- **Activity**: The entries below are to be transcribed in full, without their images.

▶

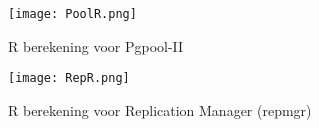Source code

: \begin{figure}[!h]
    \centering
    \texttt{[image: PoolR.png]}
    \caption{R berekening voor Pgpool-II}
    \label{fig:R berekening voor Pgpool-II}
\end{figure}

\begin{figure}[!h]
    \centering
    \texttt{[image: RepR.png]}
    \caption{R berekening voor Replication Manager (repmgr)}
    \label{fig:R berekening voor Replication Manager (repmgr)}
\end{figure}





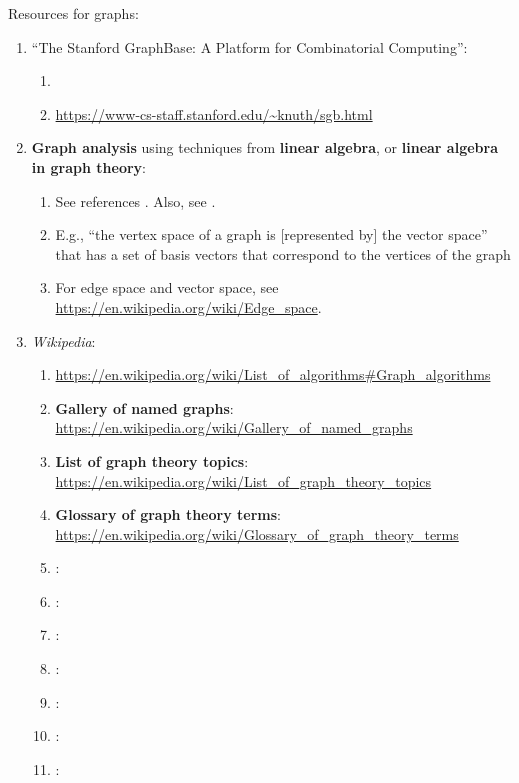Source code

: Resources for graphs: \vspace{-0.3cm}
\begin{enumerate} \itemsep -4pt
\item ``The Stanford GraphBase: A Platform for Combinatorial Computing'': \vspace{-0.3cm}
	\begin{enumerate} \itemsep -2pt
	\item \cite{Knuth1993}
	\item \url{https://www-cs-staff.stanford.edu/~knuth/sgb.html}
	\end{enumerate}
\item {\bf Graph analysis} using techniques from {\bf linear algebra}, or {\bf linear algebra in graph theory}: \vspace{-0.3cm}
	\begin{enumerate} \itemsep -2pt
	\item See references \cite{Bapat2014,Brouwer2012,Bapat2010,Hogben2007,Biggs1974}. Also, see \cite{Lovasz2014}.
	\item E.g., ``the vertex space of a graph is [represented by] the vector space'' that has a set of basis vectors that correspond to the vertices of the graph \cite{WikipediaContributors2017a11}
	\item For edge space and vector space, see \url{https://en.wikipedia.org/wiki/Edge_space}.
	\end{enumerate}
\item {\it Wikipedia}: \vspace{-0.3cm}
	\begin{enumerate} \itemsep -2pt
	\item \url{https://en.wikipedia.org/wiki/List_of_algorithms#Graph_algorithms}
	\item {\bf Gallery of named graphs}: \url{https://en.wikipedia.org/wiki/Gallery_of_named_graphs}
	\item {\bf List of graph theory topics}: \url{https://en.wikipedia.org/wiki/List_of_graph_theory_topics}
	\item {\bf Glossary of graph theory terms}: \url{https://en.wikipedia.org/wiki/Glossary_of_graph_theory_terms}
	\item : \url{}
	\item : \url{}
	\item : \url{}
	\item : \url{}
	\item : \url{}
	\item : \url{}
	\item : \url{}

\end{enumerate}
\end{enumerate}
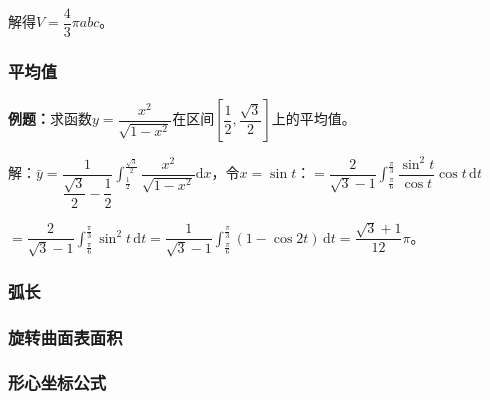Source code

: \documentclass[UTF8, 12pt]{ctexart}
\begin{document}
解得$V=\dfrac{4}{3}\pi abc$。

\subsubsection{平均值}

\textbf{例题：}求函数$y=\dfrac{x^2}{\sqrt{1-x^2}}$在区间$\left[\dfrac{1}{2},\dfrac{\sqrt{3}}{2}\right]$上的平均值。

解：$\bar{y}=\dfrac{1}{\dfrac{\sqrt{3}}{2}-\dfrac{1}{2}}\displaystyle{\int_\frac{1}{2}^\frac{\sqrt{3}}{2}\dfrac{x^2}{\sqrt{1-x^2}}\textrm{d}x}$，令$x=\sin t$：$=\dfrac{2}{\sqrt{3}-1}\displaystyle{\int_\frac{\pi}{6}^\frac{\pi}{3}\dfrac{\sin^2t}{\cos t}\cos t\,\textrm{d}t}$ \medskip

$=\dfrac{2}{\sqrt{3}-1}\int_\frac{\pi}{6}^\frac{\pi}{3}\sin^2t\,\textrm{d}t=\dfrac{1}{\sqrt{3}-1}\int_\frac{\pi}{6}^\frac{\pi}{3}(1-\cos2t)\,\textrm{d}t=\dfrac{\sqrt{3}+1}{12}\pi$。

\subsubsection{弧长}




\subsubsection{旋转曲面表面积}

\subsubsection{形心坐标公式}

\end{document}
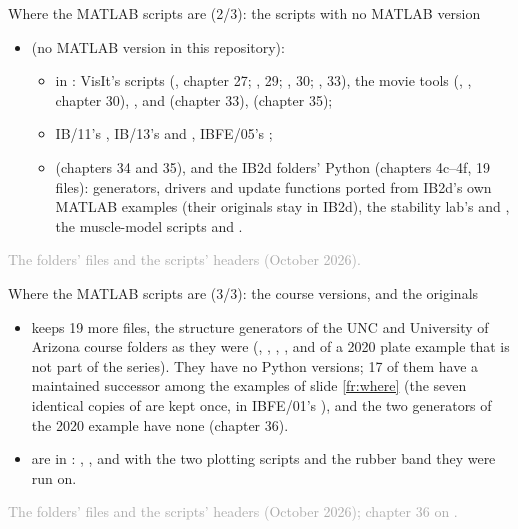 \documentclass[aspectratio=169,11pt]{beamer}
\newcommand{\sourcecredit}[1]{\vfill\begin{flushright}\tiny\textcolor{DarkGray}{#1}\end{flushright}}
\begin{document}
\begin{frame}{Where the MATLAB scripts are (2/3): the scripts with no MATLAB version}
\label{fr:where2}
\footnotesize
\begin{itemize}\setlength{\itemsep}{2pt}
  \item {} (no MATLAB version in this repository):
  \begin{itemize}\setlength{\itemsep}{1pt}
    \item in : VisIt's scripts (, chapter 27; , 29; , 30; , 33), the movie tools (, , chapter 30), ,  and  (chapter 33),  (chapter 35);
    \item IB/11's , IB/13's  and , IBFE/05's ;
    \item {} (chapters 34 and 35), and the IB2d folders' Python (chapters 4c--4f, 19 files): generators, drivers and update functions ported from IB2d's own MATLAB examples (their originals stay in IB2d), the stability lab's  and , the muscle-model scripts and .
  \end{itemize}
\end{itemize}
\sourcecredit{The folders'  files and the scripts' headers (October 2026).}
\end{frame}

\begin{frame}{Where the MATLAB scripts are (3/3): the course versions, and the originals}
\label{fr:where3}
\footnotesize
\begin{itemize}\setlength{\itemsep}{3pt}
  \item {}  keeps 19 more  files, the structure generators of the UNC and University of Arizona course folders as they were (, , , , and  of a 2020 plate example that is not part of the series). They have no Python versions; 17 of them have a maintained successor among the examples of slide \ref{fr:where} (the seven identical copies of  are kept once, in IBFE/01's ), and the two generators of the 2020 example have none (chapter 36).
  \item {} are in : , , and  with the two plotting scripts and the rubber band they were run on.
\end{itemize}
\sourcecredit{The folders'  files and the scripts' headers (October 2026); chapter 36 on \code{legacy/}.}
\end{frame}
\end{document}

◀

- **Result below**:
Source code

: \begin{figure}[!h]
    \centering
    \texttt{[image: PoolR.png]}
    \caption{R berekening voor Pgpool-II}
    \label{fig:R berekening voor Pgpool-II}
\end{figure}

\begin{figure}[!h]
    \centering
    \texttt{[image: RepR.png]}
    \caption{R berekening voor Replication Manager (repmgr)}
    \label{fig:R berekening voor Replication Manager (repmgr)}
\end{figure}





Source code

: Resources for graphs: \vspace{-0.3cm}
\begin{enumerate} \itemsep -4pt
\item ``The Stanford GraphBase: A Platform for Combinatorial Computing'': \vspace{-0.3cm}
	\begin{enumerate} \itemsep -2pt
	\item \cite{Knuth1993}
	\item \url{https://www-cs-staff.stanford.edu/~knuth/sgb.html}
	\end{enumerate}
\item {\bf Graph analysis} using techniques from {\bf linear algebra}, or {\bf linear algebra in graph theory}: \vspace{-0.3cm}
	\begin{enumerate} \itemsep -2pt
	\item See references \cite{Bapat2014,Brouwer2012,Bapat2010,Hogben2007,Biggs1974}. Also, see \cite{Lovasz2014}.
	\item E.g., ``the vertex space of a graph is [represented by] the vector space'' that has a set of basis vectors that correspond to the vertices of the graph \cite{WikipediaContributors2017a11}
	\item For edge space and vector space, see \url{https://en.wikipedia.org/wiki/Edge_space}.
	\end{enumerate}
\item {\it Wikipedia}: \vspace{-0.3cm}
	\begin{enumerate} \itemsep -2pt
	\item \url{https://en.wikipedia.org/wiki/List_of_algorithms#Graph_algorithms}
	\item {\bf Gallery of named graphs}: \url{https://en.wikipedia.org/wiki/Gallery_of_named_graphs}
	\item {\bf List of graph theory topics}: \url{https://en.wikipedia.org/wiki/List_of_graph_theory_topics}
	\item {\bf Glossary of graph theory terms}: \url{https://en.wikipedia.org/wiki/Glossary_of_graph_theory_terms}
	\item : \url{}
	\item : \url{}
	\item : \url{}
	\item : \url{}
	\item : \url{}
	\item : \url{}
	\item : \url{}

\end{enumerate}
\end{enumerate}
Source code

: \documentclass[UTF8, 12pt]{ctexart}
\begin{document}
解得$V=\dfrac{4}{3}\pi abc$。

\subsubsection{平均值}

\textbf{例题：}求函数$y=\dfrac{x^2}{\sqrt{1-x^2}}$在区间$\left[\dfrac{1}{2},\dfrac{\sqrt{3}}{2}\right]$上的平均值。

解：$\bar{y}=\dfrac{1}{\dfrac{\sqrt{3}}{2}-\dfrac{1}{2}}\displaystyle{\int_\frac{1}{2}^\frac{\sqrt{3}}{2}\dfrac{x^2}{\sqrt{1-x^2}}\textrm{d}x}$，令$x=\sin t$：$=\dfrac{2}{\sqrt{3}-1}\displaystyle{\int_\frac{\pi}{6}^\frac{\pi}{3}\dfrac{\sin^2t}{\cos t}\cos t\,\textrm{d}t}$ \medskip

$=\dfrac{2}{\sqrt{3}-1}\int_\frac{\pi}{6}^\frac{\pi}{3}\sin^2t\,\textrm{d}t=\dfrac{1}{\sqrt{3}-1}\int_\frac{\pi}{6}^\frac{\pi}{3}(1-\cos2t)\,\textrm{d}t=\dfrac{\sqrt{3}+1}{12}\pi$。

\subsubsection{弧长}




\subsubsection{旋转曲面表面积}

\subsubsection{形心坐标公式}

\end{document}
 \documentclass[aspectratio=169,11pt]{beamer}
\newcommand{\sourcecredit}[1]{\vfill\begin{flushright}\tiny\textcolor{DarkGray}{#1}\end{flushright}}
\begin{document}
\begin{frame}{Where the MATLAB scripts are (2/3): the scripts with no MATLAB version}
\label{fr:where2}
\footnotesize
\begin{itemize}\setlength{\itemsep}{2pt}
  \item {} (no MATLAB version in this repository):
  \begin{itemize}\setlength{\itemsep}{1pt}
    \item in : VisIt's scripts (, chapter 27; , 29; , 30; , 33), the movie tools (, , chapter 30), ,  and  (chapter 33),  (chapter 35);
    \item IB/11's , IB/13's  and , IBFE/05's ;
    \item {} (chapters 34 and 35), and the IB2d folders' Python (chapters 4c--4f, 19 files): generators, drivers and update functions ported from IB2d's own MATLAB examples (their originals stay in IB2d), the stability lab's  and , the muscle-model scripts and .
  \end{itemize}
\end{itemize}
\sourcecredit{The folders'  files and the scripts' headers (October 2026).}
\end{frame}

\begin{frame}{Where the MATLAB scripts are (3/3): the course versions, and the originals}
\label{fr:where3}
\footnotesize
\begin{itemize}\setlength{\itemsep}{3pt}
  \item {}  keeps 19 more  files, the structure generators of the UNC and University of Arizona course folders as they were (, , , , and  of a 2020 plate example that is not part of the series). They have no Python versions; 17 of them have a maintained successor among the examples of slide \ref{fr:where} (the seven identical copies of  are kept once, in IBFE/01's ), and the two generators of the 2020 example have none (chapter 36).
  \item {} are in : , , and  with the two plotting scripts and the rubber band they were run on.
\end{itemize}
\sourcecredit{The folders'  files and the scripts' headers (October 2026); chapter 36 on \code{legacy/}.}
\end{frame}
\end{document}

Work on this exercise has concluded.